■ WHAT TO DO ■
All lines in the data that hold the word "Router" need copying.

========================================

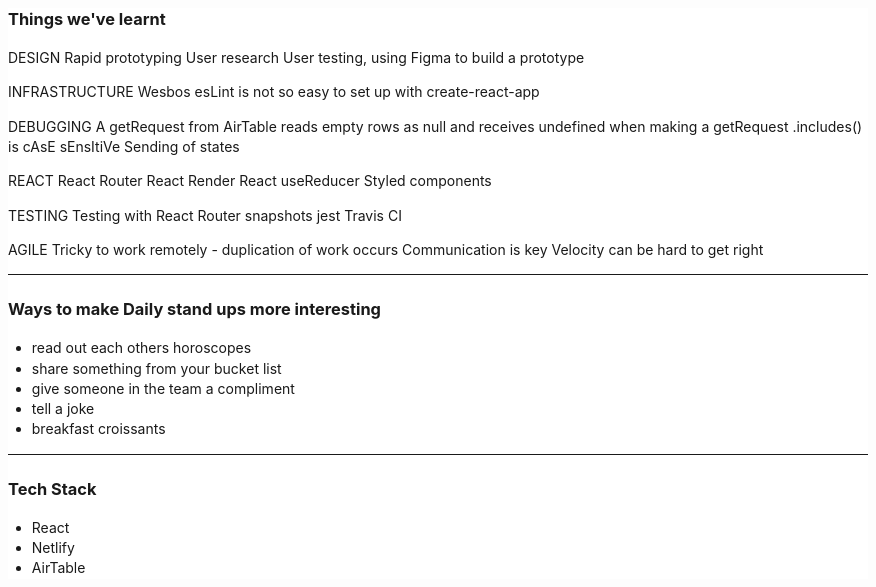 
### Things we've learnt

DESIGN
Rapid prototyping
User research
User testing, using Figma to build a prototype

INFRASTRUCTURE
Wesbos esLint is not so easy to set up with create-react-app

DEBUGGING 
A getRequest from AirTable reads empty rows as null and receives undefined when making a getRequest
.includes() is cAsE sEnsItiVe
Sending of states

REACT
React Router
React Render
React useReducer
Styled components

TESTING
Testing with React Router
snapshots
jest
Travis CI

AGILE
Tricky to work remotely - duplication of work occurs
Communication is key
Velocity can be hard to get right

---

### Ways to make Daily stand ups more interesting

- read out each others horoscopes
- share something from your bucket list 
- give someone in the team a compliment
- tell a joke 
- breakfast croissants

---

### Tech Stack

- React
- Netlify
- AirTable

========================================

■ EXERCISE ANSWER ■
React Router
Testing with React Router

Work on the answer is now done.